[Opening Records supplied section]
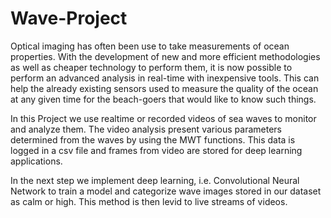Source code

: # Wave-Project
Optical  imaging  has  often  been  use  to  take  measurements  of  ocean  properties.  With  the  development  of  new and  more  efficient  methodologies  as  well  as  cheaper  technology to  perform  them,  it  is  now  possible  to  perform  an  advanced analysis  in  real-time  with  inexpensive  tools.  This  can  help  the already existing sensors used to measure the quality of the ocean at any  given time for the  beach-goers that would  like to  know such  things.

In this Project we use realtime or recorded videos of sea waves to monitor and analyze them. The video analysis present various parameters determined from the waves by using the MWT functions. This data is logged in a csv file and frames from video are stored for deep learning applications.

In the next step we implement deep learning, i.e. Convolutional Neural Network to train a model and categorize wave images stored in our dataset as calm or high. This method is then levid to live streams of videos.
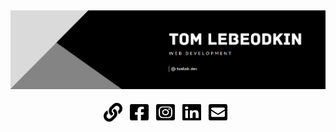 ## [![tom lebeodkins's header](imgs/banner1.PNG)](https://tomleb.dev)

<p align="center">
<a href="https://tomleb.dev"><img width="30" height="30" alt="Portfolio" src="imgs/link-solid.svg"></a>&nbsp;&nbsp;
<a href="https://facebook.com/tomleb3"><img width="30" height="30" alt="Facebook" src="imgs/facebook-square-brands.svg"></a>&nbsp;&nbsp;
<a href="https://instagram.com/tomleb3"><img width="30" height="30" alt="Instagram" src="imgs/instagram-square-brands.svg"></a>&nbsp;&nbsp;
<a href="https://linkedin.com/in/tomleb3/"><img width="30" height="30" alt="Linkedin" src="imgs/linkedin-brands.svg"></a>&nbsp;&nbsp;
<a href="mailto:tomleb3@gmail.com"><img width="30" height="30" alt="Email me" src="imgs/envelope-square-solid.svg"></a>&nbsp;&nbsp;
</p>
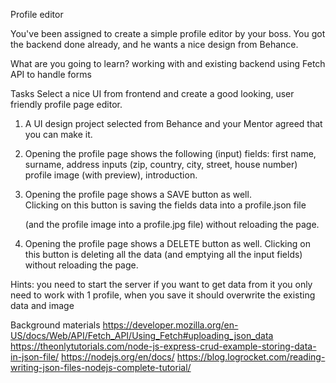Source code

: Profile editor

You've been assigned to create a simple profile editor by your boss. You got the backend done already, and he wants a nice design from Behance.

What are you going to learn?
working with and existing backend
using Fetch API to handle forms

Tasks
Select a nice UI from frontend and create a good looking, user friendly profile page editor.

1. A UI design project selected from Behance and your Mentor agreed that you can make it.
2. Opening the profile page shows the following (input) fields: first name, surname, address inputs (zip, country, city, street, house number) profile image (with preview), introduction.

3. Opening the profile page shows a SAVE button as well.  
   Clicking on this button is saving the fields data into a profile.json file
   <!-- todo -->
   (and the profile image into a profile.jpg file) without reloading the page.
4. Opening the profile page shows a DELETE button as well. Clicking on this button is deleting all the data (and emptying all the input fields) without reloading the page.

Hints:
you need to start the server if you want to get data from it
you only need to work with 1 profile, when you save it should overwrite the existing data and image

Background materials
https://developer.mozilla.org/en-US/docs/Web/API/Fetch_API/Using_Fetch#uploading_json_data
https://theonlytutorials.com/node-js-express-crud-example-storing-data-in-json-file/
https://nodejs.org/en/docs/
https://blog.logrocket.com/reading-writing-json-files-nodejs-complete-tutorial/
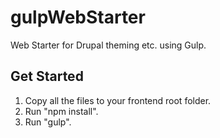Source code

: # gulpWebStarter
Web Starter for Drupal theming etc. using Gulp.

## Get Started
1. Copy all the files to your frontend root folder.
2. Run "npm install".
2. Run "gulp".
[Closing Records supplied section]
# Task to complete
From the records above, copy each line in which the string "been" occurs.

# Your solution
Optical  imaging  has  often  been  use  to  take  measurements  of  ocean  properties.  With  the  development  of  new and  more  efficient  methodologies  as  well  as  cheaper  technology to  perform  them,  it  is  now  possible  to  perform  an  advanced analysis  in  real-time  with  inexpensive  tools.  This  can  help  the already existing sensors used to measure the quality of the ocean at any  given time for the  beach-goers that would  like to  know such  things.
You've been assigned to create a simple profile editor by your boss. You got the backend done already, and he wants a nice design from Behance.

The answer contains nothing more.